▸ WHAT IS EXPECTED: Each entry below is to be reproduced exactly, though any pictures it holds must be omitted.

Segment Start: DATA SHOWN

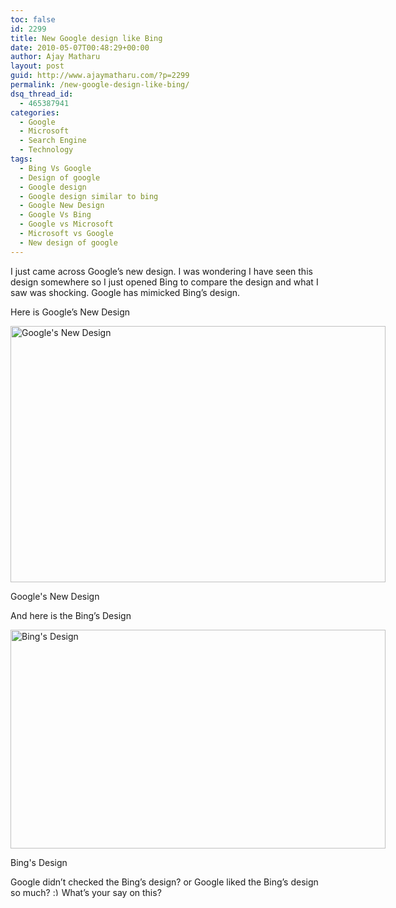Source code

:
 ```yaml
---
toc: false
id: 2299
title: New Google design like Bing
date: 2010-05-07T00:48:29+00:00
author: Ajay Matharu
layout: post
guid: http://www.ajaymatharu.com/?p=2299
permalink: /new-google-design-like-bing/
dsq_thread_id:
  - 465387941
categories:
  - Google
  - Microsoft
  - Search Engine
  - Technology
tags:
  - Bing Vs Google
  - Design of google
  - Google design
  - Google design similar to bing
  - Google New Design
  - Google Vs Bing
  - Google vs Microsoft
  - Microsoft vs Google
  - New design of google
---
```

I just came across Google&#8217;s new design. I was wondering I have seen this design somewhere so I just opened Bing to compare the design and what I saw was shocking. Google has mimicked Bing&#8217;s design. 

Here is Google&#8217;s New Design
  


<div id="attachment_2302" style="width: 610px" class="wp-caption aligncenter">
  <img src="http://www.ajaymatharu.com/wp-content/uploads/2010/05/Google2.png" alt="Google's New Design" title="Google's New Design" width="600" height="410" class="size-full wp-image-2302" srcset="http://www.ajaymatharu.com/wp-content/uploads/2010/05/Google2-300x205.png 300w, http://www.ajaymatharu.com/wp-content/uploads/2010/05/Google2.png 600w" sizes="(max-width: 600px) 100vw, 600px" />
  
  <p class="wp-caption-text">
    Google's New Design
  </p>
</div>

And here is the Bing&#8217;s Design
  


<div id="attachment_2303" style="width: 610px" class="wp-caption aligncenter">
  <img src="http://www.ajaymatharu.com/wp-content/uploads/2010/05/bing.png" alt="Bing&#039;s Design" title="Bing&#039;s Design" width="600" height="350" class="size-full wp-image-2303" srcset="http://www.ajaymatharu.com/wp-content/uploads/2010/05/bing-300x175.png 300w, http://www.ajaymatharu.com/wp-content/uploads/2010/05/bing.png 600w" sizes="(max-width: 600px) 100vw, 600px" />
  
  <p class="wp-caption-text">
    Bing's Design
  </p>
</div>

Google didn&#8217;t checked the Bing&#8217;s design? or Google liked the Bing&#8217;s design so much?  <img src="http://www.ajaymatharu.com/wp-includes/images/smilies/simple-smile.png" alt=":)" class="wp-smiley" style="height: 1em; max-height: 1em;" />What&#8217;s your say on this?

Segment End: DATA SHOWN

▸ TASK SOLUTION:
Source code

:
 ```yaml
---
toc: false
id: 2299
title: New Google design like Bing
date: 2010-05-07T00:48:29+00:00
author: Ajay Matharu
layout: post
guid: http://www.ajaymatharu.com/?p=2299
permalink: /new-google-design-like-bing/
dsq_thread_id:
  - 465387941
categories:
  - Google
  - Microsoft
  - Search Engine
  - Technology
tags:
  - Bing Vs Google
  - Design of google
  - Google design
  - Google design similar to bing
  - Google New Design
  - Google Vs Bing
  - Google vs Microsoft
  - Microsoft vs Google
  - New design of google
---
```

I just came across Google&#8217;s new design. I was wondering I have seen this design somewhere so I just opened Bing to compare the design and what I saw was shocking. Google has mimicked Bing&#8217;s design. 

Here is Google&#8217;s New Design
  


<div id="attachment_2302" style="width: 610px" class="wp-caption aligncenter">
  <img src="http://www.ajaymatharu.com/wp-content/uploads/2010/05/Google2.png" alt="Google's New Design" title="Google's New Design" width="600" height="410" class="size-full wp-image-2302" srcset="http://www.ajaymatharu.com/wp-content/uploads/2010/05/Google2-300x205.png 300w, http://www.ajaymatharu.com/wp-content/uploads/2010/05/Google2.png 600w" sizes="(max-width: 600px) 100vw, 600px" />
  
  <p class="wp-caption-text">
    Google's New Design
  </p>
</div>

And here is the Bing&#8217;s Design
  


<div id="attachment_2303" style="width: 610px" class="wp-caption aligncenter">
  <img src="http://www.ajaymatharu.com/wp-content/uploads/2010/05/bing.png" alt="Bing&#039;s Design" title="Bing&#039;s Design" width="600" height="350" class="size-full wp-image-2303" srcset="http://www.ajaymatharu.com/wp-content/uploads/2010/05/bing-300x175.png 300w, http://www.ajaymatharu.com/wp-content/uploads/2010/05/bing.png 600w" sizes="(max-width: 600px) 100vw, 600px" />
  
  <p class="wp-caption-text">
    Bing's Design
  </p>
</div>

Google didn&#8217;t checked the Bing&#8217;s design? or Google liked the Bing&#8217;s design so much?  <img src="http://www.ajaymatharu.com/wp-includes/images/smilies/simple-smile.png" alt=":)" class="wp-smiley" style="height: 1em; max-height: 1em;" />What&#8217;s your say on this?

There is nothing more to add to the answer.